Customer segmentation is the activity of dividing a broad consumer or business market, normally consisting of existing and potential customers, into sub-groups of consumers (known as segments) based on some type of shared characteristics. The overall aim of segmentation is to identify high yield segments – that is, those segments that are likely to be the most profitable or that have growth potential – so that these can be selected for special attention  ([Reference](https://en.wikipedia.org/wiki/Market_segmentation))

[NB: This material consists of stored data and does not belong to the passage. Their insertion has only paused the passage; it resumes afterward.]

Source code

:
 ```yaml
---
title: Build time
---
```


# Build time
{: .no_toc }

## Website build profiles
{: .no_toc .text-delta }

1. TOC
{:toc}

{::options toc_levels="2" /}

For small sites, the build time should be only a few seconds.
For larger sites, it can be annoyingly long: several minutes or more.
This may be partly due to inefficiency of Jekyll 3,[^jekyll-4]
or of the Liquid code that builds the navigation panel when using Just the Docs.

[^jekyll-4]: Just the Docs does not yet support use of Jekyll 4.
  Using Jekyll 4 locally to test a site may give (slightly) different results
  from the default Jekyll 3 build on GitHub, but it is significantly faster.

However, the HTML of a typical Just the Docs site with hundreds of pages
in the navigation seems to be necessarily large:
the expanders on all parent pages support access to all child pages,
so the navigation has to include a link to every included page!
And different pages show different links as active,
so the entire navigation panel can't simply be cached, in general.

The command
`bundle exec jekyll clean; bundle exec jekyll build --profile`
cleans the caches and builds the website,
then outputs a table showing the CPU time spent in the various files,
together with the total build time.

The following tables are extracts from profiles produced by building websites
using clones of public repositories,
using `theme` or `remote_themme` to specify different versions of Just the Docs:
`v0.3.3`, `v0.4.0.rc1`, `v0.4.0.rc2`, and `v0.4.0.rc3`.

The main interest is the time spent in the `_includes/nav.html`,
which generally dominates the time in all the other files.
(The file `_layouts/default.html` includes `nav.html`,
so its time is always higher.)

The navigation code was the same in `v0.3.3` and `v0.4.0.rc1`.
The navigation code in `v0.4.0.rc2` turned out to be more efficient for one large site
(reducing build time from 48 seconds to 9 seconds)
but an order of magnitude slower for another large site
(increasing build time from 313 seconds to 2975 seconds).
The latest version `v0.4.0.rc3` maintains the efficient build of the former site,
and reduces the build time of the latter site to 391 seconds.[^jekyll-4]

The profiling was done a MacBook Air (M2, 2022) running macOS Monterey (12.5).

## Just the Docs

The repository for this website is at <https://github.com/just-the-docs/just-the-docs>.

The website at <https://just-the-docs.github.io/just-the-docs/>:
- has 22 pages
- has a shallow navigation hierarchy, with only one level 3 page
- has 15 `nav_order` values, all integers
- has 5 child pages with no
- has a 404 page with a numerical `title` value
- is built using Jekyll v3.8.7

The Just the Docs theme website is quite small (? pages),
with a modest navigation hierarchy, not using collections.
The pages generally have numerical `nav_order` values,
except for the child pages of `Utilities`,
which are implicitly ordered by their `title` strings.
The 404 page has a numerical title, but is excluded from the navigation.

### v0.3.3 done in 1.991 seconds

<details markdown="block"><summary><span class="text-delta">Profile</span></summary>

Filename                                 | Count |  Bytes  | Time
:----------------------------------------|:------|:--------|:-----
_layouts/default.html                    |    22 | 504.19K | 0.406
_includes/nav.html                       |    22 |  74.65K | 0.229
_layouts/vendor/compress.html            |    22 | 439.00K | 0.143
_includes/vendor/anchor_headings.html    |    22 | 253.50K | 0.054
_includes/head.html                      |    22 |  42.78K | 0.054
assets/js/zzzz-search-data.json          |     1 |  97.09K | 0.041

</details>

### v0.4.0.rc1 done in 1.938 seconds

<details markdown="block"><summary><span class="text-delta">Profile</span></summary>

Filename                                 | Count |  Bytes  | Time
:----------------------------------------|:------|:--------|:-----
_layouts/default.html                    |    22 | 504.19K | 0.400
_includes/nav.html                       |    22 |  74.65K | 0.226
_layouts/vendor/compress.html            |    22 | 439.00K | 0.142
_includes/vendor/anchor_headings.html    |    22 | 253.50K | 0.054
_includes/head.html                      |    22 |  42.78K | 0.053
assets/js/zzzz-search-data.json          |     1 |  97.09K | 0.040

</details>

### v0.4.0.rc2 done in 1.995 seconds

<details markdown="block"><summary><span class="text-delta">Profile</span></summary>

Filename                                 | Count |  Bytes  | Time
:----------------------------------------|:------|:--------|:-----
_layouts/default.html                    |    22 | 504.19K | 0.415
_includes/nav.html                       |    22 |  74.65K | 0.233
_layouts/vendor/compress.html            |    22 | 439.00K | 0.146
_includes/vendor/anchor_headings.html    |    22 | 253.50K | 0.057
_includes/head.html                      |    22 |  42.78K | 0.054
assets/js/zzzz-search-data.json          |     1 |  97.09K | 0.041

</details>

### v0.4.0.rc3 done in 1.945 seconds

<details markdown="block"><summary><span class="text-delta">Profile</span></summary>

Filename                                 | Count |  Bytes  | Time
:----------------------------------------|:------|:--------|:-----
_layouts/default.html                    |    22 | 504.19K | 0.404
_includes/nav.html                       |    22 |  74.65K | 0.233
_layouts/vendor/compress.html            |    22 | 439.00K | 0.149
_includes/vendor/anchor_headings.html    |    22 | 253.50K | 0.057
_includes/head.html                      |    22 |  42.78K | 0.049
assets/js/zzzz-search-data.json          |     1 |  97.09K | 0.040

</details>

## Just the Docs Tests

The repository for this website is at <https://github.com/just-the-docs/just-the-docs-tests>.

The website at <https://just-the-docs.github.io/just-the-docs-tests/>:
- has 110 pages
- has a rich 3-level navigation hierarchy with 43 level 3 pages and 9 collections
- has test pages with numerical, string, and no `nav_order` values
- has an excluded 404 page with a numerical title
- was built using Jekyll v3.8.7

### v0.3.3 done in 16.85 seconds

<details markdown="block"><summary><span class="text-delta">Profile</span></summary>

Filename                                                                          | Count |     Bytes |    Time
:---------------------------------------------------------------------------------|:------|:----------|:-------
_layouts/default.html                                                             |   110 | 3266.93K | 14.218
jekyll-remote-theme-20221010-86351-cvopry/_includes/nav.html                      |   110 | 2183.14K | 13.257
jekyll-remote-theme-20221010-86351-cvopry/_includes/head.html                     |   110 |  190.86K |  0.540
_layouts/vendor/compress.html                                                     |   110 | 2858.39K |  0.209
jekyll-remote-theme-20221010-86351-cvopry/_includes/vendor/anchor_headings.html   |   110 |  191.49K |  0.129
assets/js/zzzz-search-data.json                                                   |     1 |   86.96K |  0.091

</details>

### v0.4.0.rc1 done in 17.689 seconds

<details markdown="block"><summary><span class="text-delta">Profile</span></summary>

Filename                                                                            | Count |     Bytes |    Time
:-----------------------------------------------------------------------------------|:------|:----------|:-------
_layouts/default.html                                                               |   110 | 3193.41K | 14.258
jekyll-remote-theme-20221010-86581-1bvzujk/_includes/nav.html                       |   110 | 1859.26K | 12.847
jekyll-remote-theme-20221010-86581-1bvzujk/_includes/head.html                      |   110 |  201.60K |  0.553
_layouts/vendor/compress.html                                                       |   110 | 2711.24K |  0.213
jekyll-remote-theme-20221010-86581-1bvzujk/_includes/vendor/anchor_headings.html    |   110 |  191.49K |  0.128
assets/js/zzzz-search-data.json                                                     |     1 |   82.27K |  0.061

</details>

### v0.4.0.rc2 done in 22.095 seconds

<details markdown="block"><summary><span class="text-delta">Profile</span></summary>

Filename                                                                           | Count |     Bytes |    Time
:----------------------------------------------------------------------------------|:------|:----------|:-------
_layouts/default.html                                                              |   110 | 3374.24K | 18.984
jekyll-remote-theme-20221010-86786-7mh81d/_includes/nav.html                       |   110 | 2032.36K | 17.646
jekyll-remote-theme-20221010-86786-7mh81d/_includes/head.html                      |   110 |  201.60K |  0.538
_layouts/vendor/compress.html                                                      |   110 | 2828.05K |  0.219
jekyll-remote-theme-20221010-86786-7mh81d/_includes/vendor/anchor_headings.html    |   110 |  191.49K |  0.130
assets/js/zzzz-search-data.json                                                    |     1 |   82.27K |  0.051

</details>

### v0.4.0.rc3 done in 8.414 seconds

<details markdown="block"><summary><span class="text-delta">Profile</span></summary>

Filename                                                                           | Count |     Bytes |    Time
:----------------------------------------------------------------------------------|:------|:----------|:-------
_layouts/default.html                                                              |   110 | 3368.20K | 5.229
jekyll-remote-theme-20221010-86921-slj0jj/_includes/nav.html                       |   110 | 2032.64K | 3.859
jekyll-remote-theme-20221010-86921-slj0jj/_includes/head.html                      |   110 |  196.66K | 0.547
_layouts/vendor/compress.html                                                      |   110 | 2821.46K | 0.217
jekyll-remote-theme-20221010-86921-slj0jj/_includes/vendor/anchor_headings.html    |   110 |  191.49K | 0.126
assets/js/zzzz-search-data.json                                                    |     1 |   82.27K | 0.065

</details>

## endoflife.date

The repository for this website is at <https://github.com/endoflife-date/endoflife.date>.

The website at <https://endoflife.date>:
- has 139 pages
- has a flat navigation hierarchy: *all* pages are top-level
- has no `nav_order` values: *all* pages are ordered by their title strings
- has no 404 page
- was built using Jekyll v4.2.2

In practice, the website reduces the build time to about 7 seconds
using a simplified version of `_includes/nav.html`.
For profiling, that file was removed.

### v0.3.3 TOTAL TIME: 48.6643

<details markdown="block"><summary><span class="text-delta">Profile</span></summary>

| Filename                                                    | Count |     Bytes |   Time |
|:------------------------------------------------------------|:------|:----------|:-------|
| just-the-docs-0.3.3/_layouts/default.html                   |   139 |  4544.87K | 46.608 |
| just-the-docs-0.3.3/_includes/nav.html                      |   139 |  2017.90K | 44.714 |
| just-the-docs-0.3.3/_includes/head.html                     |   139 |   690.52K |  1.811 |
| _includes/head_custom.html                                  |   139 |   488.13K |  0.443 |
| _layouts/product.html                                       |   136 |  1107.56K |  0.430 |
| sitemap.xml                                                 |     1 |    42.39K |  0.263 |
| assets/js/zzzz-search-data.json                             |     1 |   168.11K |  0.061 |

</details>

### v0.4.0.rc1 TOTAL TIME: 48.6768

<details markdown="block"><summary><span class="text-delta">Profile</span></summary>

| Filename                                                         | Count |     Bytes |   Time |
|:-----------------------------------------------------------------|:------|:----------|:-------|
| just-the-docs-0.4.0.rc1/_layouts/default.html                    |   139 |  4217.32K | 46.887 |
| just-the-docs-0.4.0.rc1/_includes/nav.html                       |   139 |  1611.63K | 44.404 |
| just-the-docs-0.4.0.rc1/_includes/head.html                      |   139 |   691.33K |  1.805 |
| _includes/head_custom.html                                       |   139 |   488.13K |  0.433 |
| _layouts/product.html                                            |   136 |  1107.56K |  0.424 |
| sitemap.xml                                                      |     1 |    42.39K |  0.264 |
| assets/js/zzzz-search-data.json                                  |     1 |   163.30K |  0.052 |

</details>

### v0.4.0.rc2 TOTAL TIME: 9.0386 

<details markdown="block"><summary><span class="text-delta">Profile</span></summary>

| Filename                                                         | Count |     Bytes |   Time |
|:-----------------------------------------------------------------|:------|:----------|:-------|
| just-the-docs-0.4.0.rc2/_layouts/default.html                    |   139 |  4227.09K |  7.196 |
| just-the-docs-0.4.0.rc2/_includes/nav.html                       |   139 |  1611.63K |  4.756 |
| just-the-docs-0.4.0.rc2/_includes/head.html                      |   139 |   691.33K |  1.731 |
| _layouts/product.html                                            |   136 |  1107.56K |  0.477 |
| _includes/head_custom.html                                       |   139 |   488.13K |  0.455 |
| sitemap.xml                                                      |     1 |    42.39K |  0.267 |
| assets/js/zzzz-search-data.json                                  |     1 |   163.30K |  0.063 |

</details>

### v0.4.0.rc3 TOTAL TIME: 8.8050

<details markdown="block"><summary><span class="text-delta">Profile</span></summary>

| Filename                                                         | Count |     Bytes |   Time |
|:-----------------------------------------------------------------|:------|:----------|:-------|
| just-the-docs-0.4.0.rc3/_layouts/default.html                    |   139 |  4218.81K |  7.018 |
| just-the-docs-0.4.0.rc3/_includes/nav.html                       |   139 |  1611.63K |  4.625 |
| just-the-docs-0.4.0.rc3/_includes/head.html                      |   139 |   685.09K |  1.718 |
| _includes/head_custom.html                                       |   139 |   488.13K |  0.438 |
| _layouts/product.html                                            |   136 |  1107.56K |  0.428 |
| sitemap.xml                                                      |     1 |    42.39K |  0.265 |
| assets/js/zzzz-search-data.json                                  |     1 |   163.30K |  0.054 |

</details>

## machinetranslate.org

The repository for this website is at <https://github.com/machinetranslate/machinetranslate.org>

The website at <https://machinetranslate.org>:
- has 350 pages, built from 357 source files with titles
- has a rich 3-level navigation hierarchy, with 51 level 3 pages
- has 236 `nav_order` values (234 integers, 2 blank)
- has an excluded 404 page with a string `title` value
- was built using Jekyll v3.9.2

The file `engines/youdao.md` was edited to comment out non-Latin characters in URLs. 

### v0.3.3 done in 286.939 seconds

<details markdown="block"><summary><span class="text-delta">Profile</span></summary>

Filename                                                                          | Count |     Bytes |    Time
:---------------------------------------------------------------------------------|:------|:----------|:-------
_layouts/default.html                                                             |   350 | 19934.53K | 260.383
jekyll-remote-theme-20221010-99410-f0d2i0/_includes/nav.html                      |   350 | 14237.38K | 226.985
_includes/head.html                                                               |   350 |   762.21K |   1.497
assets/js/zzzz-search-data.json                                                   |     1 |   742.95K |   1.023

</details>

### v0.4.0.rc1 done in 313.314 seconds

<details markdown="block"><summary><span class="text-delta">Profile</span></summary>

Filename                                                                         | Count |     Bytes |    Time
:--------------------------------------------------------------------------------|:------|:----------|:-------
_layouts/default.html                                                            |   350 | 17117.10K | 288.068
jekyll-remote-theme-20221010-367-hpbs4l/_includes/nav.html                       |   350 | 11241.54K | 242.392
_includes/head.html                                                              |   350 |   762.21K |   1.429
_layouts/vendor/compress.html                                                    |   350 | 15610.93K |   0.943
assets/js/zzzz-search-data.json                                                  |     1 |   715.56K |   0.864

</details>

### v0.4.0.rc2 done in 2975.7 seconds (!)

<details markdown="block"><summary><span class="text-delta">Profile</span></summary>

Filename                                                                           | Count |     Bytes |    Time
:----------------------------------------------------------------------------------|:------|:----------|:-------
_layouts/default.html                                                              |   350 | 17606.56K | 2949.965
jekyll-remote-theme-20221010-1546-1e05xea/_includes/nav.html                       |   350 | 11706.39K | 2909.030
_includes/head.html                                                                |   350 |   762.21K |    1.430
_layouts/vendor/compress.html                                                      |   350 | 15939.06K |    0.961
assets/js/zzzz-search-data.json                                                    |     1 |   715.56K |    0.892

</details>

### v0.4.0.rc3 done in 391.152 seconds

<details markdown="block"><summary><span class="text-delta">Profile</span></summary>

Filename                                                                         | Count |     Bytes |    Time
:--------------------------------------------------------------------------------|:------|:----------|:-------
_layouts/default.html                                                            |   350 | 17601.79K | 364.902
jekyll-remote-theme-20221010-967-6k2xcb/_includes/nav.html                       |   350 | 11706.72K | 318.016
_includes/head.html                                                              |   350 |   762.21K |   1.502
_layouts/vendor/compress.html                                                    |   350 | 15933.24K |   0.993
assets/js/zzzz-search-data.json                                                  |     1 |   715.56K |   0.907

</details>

**What is in this Kernel?**

* Cleaning/Transforming the Data
* Univariate Analysis
* Analyzing the KPIs
  1. Annual Revenue
  2. Monthly Revenue
  3. Monthly Revenue growth rate
  4. Monthly Active Customers
  5. Average Sales per Order
  6. New Customers Growth Rate
* Clustering with arbitrary number of clusters
  1. Calculating Recency, Frequency and Monetary value for each customer
  2. Calculating RFM Score
  3. Dividing the customers into segments
* KMeans Clustering
  1. Data Preprocessing for KMeans
      1. Removing the Skewness for achieving Normal distribution using Log Transformation
      2. Standardizing the variables using Standard Scaler for eual variance and equal mean
      3. Choosing the number of clusters using Elbow Method
      4. Implementing KMeans
      5. Building Customer Personas
         1. Snake Plot
         2. Calculation relative importance of each cluster compared to the population

  

In [None]:
#importing the required libraries
import pandas as pd
import numpy as np

#viz Libraries
import matplotlib.pyplot as plt

plt.style.use('ggplot')
import seaborn as sns

#warnings
import warnings
warnings.filterwarnings("ignore")

#datetime
import datetime as dt

#StandardSccaler
from sklearn.preprocessing import StandardScaler

#KMeans
from sklearn.cluster import KMeans

#file directoryy
import os

In [None]:

for dirname, _, filenames in os.walk('/kaggle/input'):
    for filename in filenames:
        print(os.path.join(dirname, filename))



**Reading the data**

In [None]:
#reading the data
df = pd.read_csv('../input/sample-sales-data/sales_data_sample.csv', encoding = 'unicode_escape')

In [None]:
df.shape #Dimensions of the data

In [None]:
df.head() #Glimpse of the data

**Dropping columns **

In [None]:
#Removing the variables which dont add significant value fot the analysis.
to_drop = ['PHONE','ADDRESSLINE1','ADDRESSLINE2','STATE','POSTALCODE']
df = df.drop(to_drop, axis=1)

**Checking for null values**

In [None]:
df.isnull().sum()

Not dealing with the mising values of 'Territory' Variable as it may not have a significant effect on the analysis.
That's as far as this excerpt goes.